Folha de S. Paulo


Respostas sem berros

As melhores perguntas do momento só podem ter, na hipótese mais otimista, respostas que se limitem a tendências, ainda assim, vagas e fugidias. O que não falta, em comentaristas e no noticiário, são respostas com a pretensão de conhecimento ou de previsões bem refletidas. Especulações e chutes, nada mais. A reviravolta dada por Dilma Rousseff foi tão inesperada e tão extremada que nem a mínima informação segura está disponível na praça. Ou melhor, como convém dizer agora, no mercado.

A pergunta mais repetida: Joaquim Levy terá autonomia ou vai se chocar com as imposições agressivas de Dilma?

Certa vez, ouvi de Mario Henrique Simonsen que suas intenções, quando ministro da Fazenda, com frequência encontravam a divergência do "presidente" Geisel, dado a transformar conversa em discussão. Aos berros. Ia assim a coisa quando, certo dia, Simonsen levantou-se de repente e tomou o rumo da porta. Geisel não entendeu:

"O que é isso? Onde é que você vai?"

"Vou embora. Não posso conversar com o senhor aos berros."
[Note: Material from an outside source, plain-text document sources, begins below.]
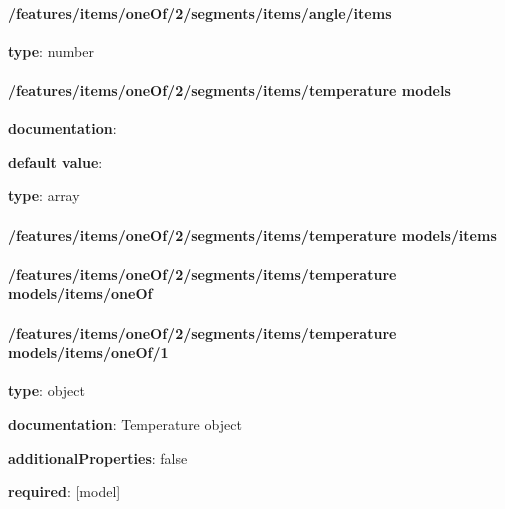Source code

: \begin{itemized}
\paragraph{/features/items/oneOf/2/segments/items/angle/items} \begin{itemized}
\item {\bf type}: number
\end{itemized}\end{itemized}\paragraph{/features/items/oneOf/2/segments/items/temperature models} \begin{itemized}
\item {\bf documentation}: 
\item {\bf default value}: 
\item {\bf type}: array
\paragraph{/features/items/oneOf/2/segments/items/temperature models/items} \begin{itemized}
\end{itemized}\end{itemized}\paragraph{/features/items/oneOf/2/segments/items/temperature models/items/oneOf} \begin{itemized}
\end{itemized}\paragraph{/features/items/oneOf/2/segments/items/temperature models/items/oneOf/1} \begin{itemized}
\item {\bf type}: object
\item {\bf documentation}: Temperature object
\item {\bf additionalProperties}: false
\item {\bf required}: [model]\end{itemized}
E Geisel, ainda aos berros: "Pois então berra também. Senta aí e berra!"

Em sua passagem pelo Tesouro, Joaquim Levy esteve sempre predisposto a opor-se a gastos desejados por Lula como política social. Aumento real do salário mínimo, por exemplo. Lula é dado a má-criação, mas Levy, ao que consta, defendeu suas posições com todo o comedimento. Era um novato. Hoje tem credenciais, e está elevado a salvador do universo.

Lula não era de dizer "eu quero assim", "quem preside sou eu", expressões que nos últimos anos, diz-se, não foram raras no Planalto. Perguntado, na apresentação preparada para não ter perguntas, Joaquim Levy fez uma afirmação enviesada de que, sim, terá autonomia. Era a resposta obrigatória.

Outra das perguntas: o "ajuste" de Levy não se fará sem mudar os rumos sociais do governo, e como o PT agirá diante disso?

O PT foi um partido de ideia. Resta pouco daquele partido e quase nada da ideia. O governo Lula igualou a conduta partidária dos petistas à dos demais partidos grandes. No governo Dilma, o PT ficou imperceptível, murchou mesmo. O partido do governo foi o PMDB, que se impôs como tal. Não para servir. Para se servir.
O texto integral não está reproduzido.